Donalds’ endorsement, however, surprised DeSantis’ political team and prompted adviser Ryan Tyson to reach out to members of Florida’s congressional delegation to ask them to hold off on endorsing Trump for the foreseeable future. Steube is among the members Tyson called but who still decided to back Trump in an interview Tuesday afternoon.
“I’m happy and honored to endorse Donald J. Trump for president in 2024,” Steube told Newsmax. “He’s the only person that can reverse, on day one, all of these disastrous policies of the Biden administration. And the type of things that have happened under the Biden administration would have never happened under President Trump.”
Brian Jack, who was a political director in the Trump White House, is heading up what campaign aides say is a coordinated effort to roll out endorsements — often timed with Trump’s travel to various states.
Trump campaign spokesman Steven Cheung said: “We’re strategically rolling out endorsements to coincide with events that we put on. There’s a strategic way to do it to get the most bang out of your buck. We’re being very cognizant of that; we’re being very deliberate. There’s a plan for all of this.”
While Trump hasn’t been on the road this week, several Florida lawmakers endorsed him in rapid succession as DeSantis traveled to Washington to meet with lawmakers from across the country.
The meetings didn’t all go as DeSantis had planned. In a particularly abasing moment, Rep. Lance Gooden, R-Texas, backed Trump after he walked out of the DeSantis huddle at the conservative Heritage Foundation.

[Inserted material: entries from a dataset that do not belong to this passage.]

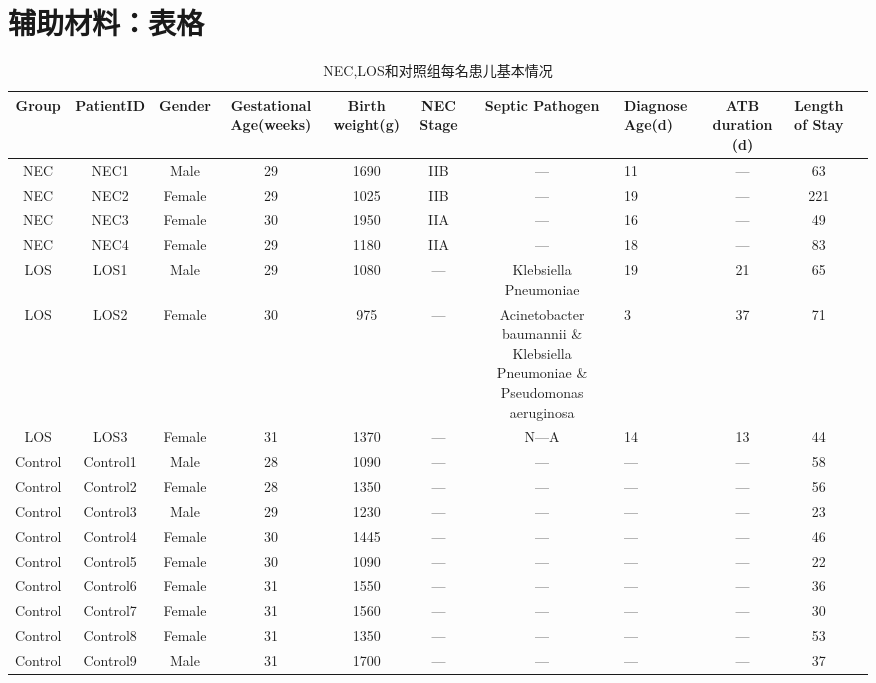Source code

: \chapter{辅助材料：表格}
\label{app:table}
\begin{sidewaystable}[h]
  \tiny
\caption{NEC,LOS和对照组每名患儿基本情况} %
\centering %
\begin{tabular}{cccccccp{2cm}ccc} %
\hline\hline %
Group & PatientID & Gender& Gestational Age(weeks) & Birth weight(g) & NEC Stage & Septic Pathogen & Diagnose Age(d) & ATB duration (d) & Length of Stay \\ [0.05ex]
\hline %
NEC & NEC1 & Male & 29 & 1690 & IIB & — & 11 & — & 63 \\
NEC & NEC2 & Female & 29 & 1025 & IIB & — & 19 & — & 221 \\
NEC & NEC3 & Female & 30 & 1950 & IIA & — & 16 & — & 49 \\
NEC & NEC4 & Female & 29 & 1180 & IIA & — & 18 & — & 83 \\
LOS & LOS1 & Male & 29 & 1080 & — & Klebsiella Pneumoniae & 19 & 21 & 65 \\
LOS & LOS2 & Female & 30 & 975 & — & Acinetobacter baumannii \&  Klebsiella Pneumoniae \&  Pseudomonas aeruginosa & 3 & 37 & 71 \\
LOS & LOS3 & Female & 31 & 1370 & — & N—A & 14 & 13 & 44 \\
Control & Control1 & Male & 28 & 1090 & — & — & — & — & 58 \\
Control & Control2 & Female & 28 & 1350 & — & — & — & — & 56 \\
Control & Control3 & Male & 29 & 1230 & — & — & — & — & 23 \\
Control & Control4 & Female & 30 & 1445 & — & — & — & — & 46 \\
Control & Control5 & Female & 30 & 1090 & — & — & — & — & 22  \\
Control & Control6 & Female & 31 & 1550 & — & — & — & — & 36 \\
Control & Control7 & Female & 31 & 1560 & — & — & — & — & 30 \\
Control & Control8 & Female & 31 & 1350 & — & — & — & — & 53 \\
Control & Control9 & Male & 31 & 1700 & — & — & — & — & 37 \\

\end{tabular}
\end{sidewaystable}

“I met with Governor DeSantis, and while he has done commendable work in Florida, there is no doubt in my mind that President Trump is the only leader who can save America from the leftist onslaught we are currently facing,” Gooden said in a statement.
Overall, Trump has endorsements from more than 50 members of Congress: 42 House members and nine senators. DeSantis has just three, all from House members.
Sen. JD Vance, R-Ohio, who offered an early endorsement of Trump’s 2024 bid, said in an interview that he has encouraged colleagues to support Trump’s campaign. Vance credited Trump’s political advisers for locking down congressional endorsements and predicted other “marquee senators” could soon join the list.
Vance also praised the strategic timing of the recent Florida endorsements.
“They’re rolling this stuff out with maximum effect,” he said.
Republican former Rep. Francis Rooney of Florida, who hasn’t formally endorsed DeSantis but has praised him and opposes Trump’s re-election bid, said there is one reason for the early wave of Trump congressional endorsements: job security.
“The penultimate instinct of an elected official is to keep their job. And the base down here, many, they love Trump,” said Rooney, a longtime GOP donor who represented a deeply conservative southwest Florida House seat from 2017 to 2021. “Those members read that polling about his support going up after the indictment. Democrats were super smart to indict him. They would rather run against Trump.”
Rooney, who was the U.S. ambassador to the Vatican in the administration of President George W. Bush, said he still thinks that it’s early and that momentum will ebb and flow.
“At this stage in 1976, no one took Jimmy Carter seriously. At this stage, no one knew who Barack Obama was,” he said. “Things can change. People can peak early, and Trump definitely has more pitfalls to deal with.”